Only two qualified bidders remain: Lisbon-based Electricidade de Portugal SA and Charlotte-based Duke Energy Corp. Some expect that only Duke will bid.

A spokesman for Endesa’s Enersis SA unit in Chile confirmed that the company has withdrawn from the auction. The spokesman said the company asked the state to postpone the sale because of pending problems in Cesp such as the company’s short-term debt totalling 1.8 billion reais that needs to be rolled over. Enersis expressed such concern in a statement earlier this week.

“Duke is seen as the only likely bidder,” said Lucio Aldworth a utility analyst with Banco Pactual in Rio de Janeiro. “If that happens the price the company will sell for is 1.7 billion reais, the minimum price.”

The no-shows want more time to access the potential of Cesp’s Porto Primavera hydroelectric project, which won government environmental approval yesterday. Bidding for Cesp will start at 1.74 billion reais ($884 million) at 9 a.m. (6 a.m. New York) on the Sao Paulo Stock Exchange.

Last Minute

AES, EDF, EDP and Southern want the state to postpone the sale despite earlier calls on the government to rush through the environmental permits for Porto Primavera before the auction.

“The environmental license was granted at the last minute. It does not give us enough time to analyze its conditions,” said Andrea Ruschmann, chief financial officer of Cia. de Geracao de Energia Eletrica Tiete, a Brazilian utility controlled by AES.

The license to operate the hydroelectric generation station does not guarantee that Cesp will be able to fill the project’s reservoir with water, a precondition to producing energy at Porto Primavera, the companies said.

The expected lack of competition disheartened minority investors, who dumped Cesp stock. Cesp preferred shares fell 4.7 percent to 19.35 reais and as much as 7.9 percent to 18.70 reais, its lowest intra-day prices since Nov. 20.

Meanwhile Brazil’s benchmark Bovespa index rose 3.7 percent its biggest rise since Oct. 26. Cesp was one of only 6 stocks on the 57-stock Bovespa index to fall.

Cesp common shares fell 1.3 percent to 16.98 reais and as much as 7 percent to 16 reais, the lowest intra-day price since Nov. 20.
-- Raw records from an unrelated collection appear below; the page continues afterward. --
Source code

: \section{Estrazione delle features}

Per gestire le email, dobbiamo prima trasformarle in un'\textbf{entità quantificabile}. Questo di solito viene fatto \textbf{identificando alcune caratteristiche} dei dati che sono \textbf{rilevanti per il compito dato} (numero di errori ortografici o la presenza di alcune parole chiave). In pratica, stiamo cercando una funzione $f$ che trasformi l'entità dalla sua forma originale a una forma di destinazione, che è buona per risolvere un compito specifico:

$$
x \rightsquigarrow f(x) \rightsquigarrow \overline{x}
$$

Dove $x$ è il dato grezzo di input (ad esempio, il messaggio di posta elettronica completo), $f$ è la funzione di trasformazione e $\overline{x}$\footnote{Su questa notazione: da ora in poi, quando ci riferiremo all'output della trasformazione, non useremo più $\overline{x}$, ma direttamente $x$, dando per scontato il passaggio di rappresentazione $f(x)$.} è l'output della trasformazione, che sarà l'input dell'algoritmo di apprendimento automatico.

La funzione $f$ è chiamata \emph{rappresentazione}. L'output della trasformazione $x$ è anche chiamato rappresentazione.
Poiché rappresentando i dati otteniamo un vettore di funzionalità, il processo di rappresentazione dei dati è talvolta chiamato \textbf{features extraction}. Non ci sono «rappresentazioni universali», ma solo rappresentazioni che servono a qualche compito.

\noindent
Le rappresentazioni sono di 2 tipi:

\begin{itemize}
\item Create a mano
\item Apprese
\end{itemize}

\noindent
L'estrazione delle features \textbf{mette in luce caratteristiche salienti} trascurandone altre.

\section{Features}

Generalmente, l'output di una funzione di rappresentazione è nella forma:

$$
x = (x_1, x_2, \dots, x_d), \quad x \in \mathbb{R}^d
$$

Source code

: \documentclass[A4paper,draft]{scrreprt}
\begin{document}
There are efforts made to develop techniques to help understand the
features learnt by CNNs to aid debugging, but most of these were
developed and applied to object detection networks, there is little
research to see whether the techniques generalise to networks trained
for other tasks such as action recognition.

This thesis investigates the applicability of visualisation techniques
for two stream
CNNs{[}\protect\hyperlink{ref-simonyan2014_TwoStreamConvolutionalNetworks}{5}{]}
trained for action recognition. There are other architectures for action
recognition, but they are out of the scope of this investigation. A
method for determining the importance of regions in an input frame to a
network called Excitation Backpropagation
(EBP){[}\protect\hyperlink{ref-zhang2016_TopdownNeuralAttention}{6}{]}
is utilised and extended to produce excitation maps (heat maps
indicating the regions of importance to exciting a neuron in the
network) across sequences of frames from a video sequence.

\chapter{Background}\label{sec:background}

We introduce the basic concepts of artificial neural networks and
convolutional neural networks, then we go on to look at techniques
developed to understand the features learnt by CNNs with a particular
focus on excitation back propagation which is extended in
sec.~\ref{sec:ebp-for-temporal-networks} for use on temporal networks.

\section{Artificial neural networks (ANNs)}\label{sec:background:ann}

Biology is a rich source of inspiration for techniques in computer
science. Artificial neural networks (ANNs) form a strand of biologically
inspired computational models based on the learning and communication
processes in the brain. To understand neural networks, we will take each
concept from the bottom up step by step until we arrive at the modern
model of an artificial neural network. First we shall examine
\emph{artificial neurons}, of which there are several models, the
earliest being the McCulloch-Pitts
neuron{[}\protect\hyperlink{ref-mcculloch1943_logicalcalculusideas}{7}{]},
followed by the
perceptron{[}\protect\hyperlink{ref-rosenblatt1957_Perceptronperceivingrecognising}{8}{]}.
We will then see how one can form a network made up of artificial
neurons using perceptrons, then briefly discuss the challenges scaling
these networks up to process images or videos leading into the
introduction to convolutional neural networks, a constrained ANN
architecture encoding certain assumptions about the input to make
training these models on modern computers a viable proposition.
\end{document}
CESP preferred shares are the company’s most traded class of stock.

Banespa Hopes

In the wake of Banco Santander Central Hispano SA’s decision last month to pay 7.05 billion reais, or about four times the government’s asking price, for Banco do Estado de Sao Paulo SA, some investors were hoping for a high premium in the Cesp sale, Aldworth said.

“Its reasonable to assume they won’t be getting anything like the Banespa premium,” he added.

EDP and Duke have until later today to deposit bid guarantees with the Sao Paulo Bovespa stock exchange’s clearing house to make bids at auction.

U.S.-based Duke still plans to bid, Gazeta Mercantil daily newspaper reported today. Duke officials could not immediately be reached for comment.

Court Challenge

If the government refused to delay the sale to allow more time for the reservoir to fill, EDP said it may not bid for Cesp. The government, though has no plans to delay the sale, according to Gov. Mario Covas, whose Sao Paulo-state controls 39 percent of Cesp’s stock as well as 61 percent of its voting shares.

Still, if the government fails to delay the sale, the courts may do it instead. Groups opposed to Cesp’s sale have already won an injunction against the auction, though if previous state-asset sales are a guide, the government is likely to have them overturned.

Jose Kallas, chief judge of the federal court in the Sao Paulo region, is expected to overturn an injunction suspending Cesp’s auction today, analysts said.